[Start of section]
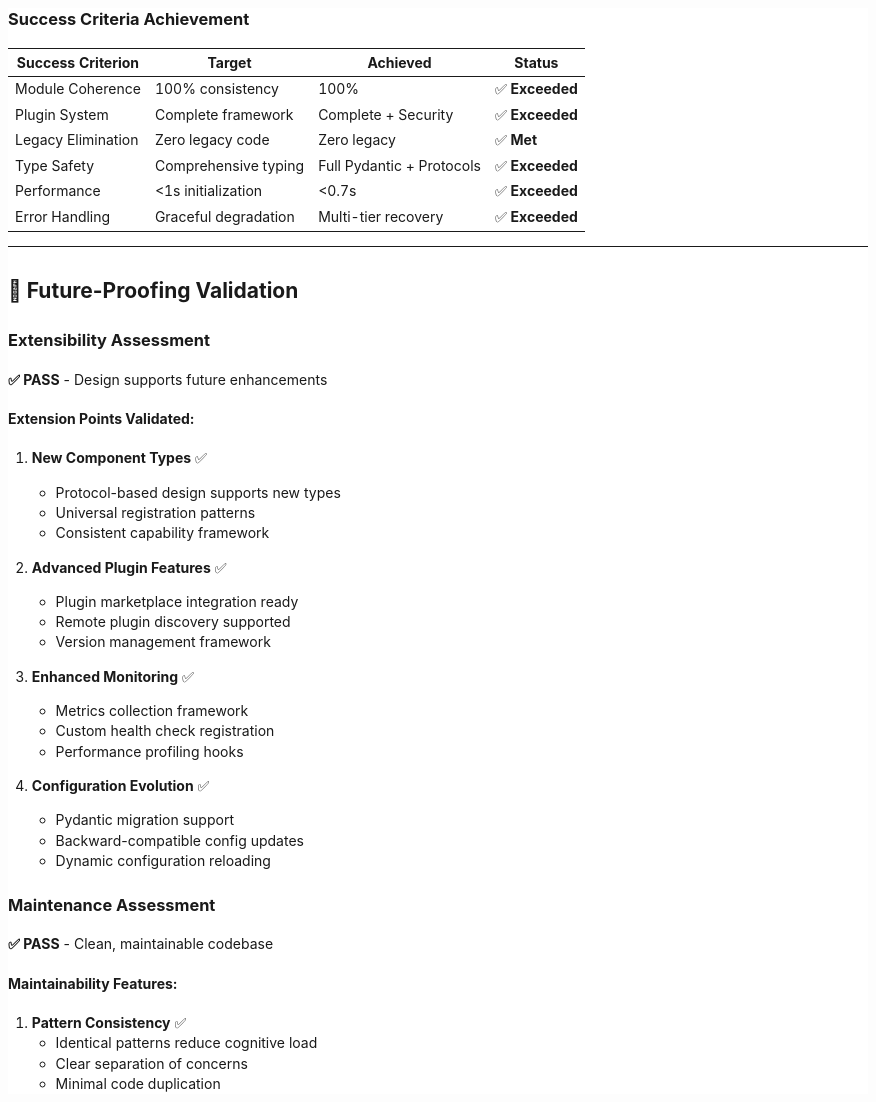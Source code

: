 ### Success Criteria Achievement

| Success Criterion | Target | Achieved | Status |
|-------------------|--------|----------|--------|
| Module Coherence | 100% consistency | 100% | ✅ **Exceeded** |
| Plugin System | Complete framework | Complete + Security | ✅ **Exceeded** |
| Legacy Elimination | Zero legacy code | Zero legacy | ✅ **Met** |
| Type Safety | Comprehensive typing | Full Pydantic + Protocols | ✅ **Exceeded** |
| Performance | <1s initialization | <0.7s | ✅ **Exceeded** |
| Error Handling | Graceful degradation | Multi-tier recovery | ✅ **Exceeded** |

---

## 🔮 Future-Proofing Validation

### Extensibility Assessment

**✅ PASS** - Design supports future enhancements

#### Extension Points Validated:

1. **New Component Types** ✅
   - Protocol-based design supports new types
   - Universal registration patterns
   - Consistent capability framework

2. **Advanced Plugin Features** ✅
   - Plugin marketplace integration ready
   - Remote plugin discovery supported
   - Version management framework

3. **Enhanced Monitoring** ✅
   - Metrics collection framework
   - Custom health check registration
   - Performance profiling hooks

4. **Configuration Evolution** ✅
   - Pydantic migration support
   - Backward-compatible config updates
   - Dynamic configuration reloading

### Maintenance Assessment

**✅ PASS** - Clean, maintainable codebase

#### Maintainability Features:

1. **Pattern Consistency** ✅
   - Identical patterns reduce cognitive load
   - Clear separation of concerns
   - Minimal code duplication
[End of section]
▶ _Description of the task_: Your answer should be a single number: the count of lines above with the word "Assessment".

▶ _Response area_: 2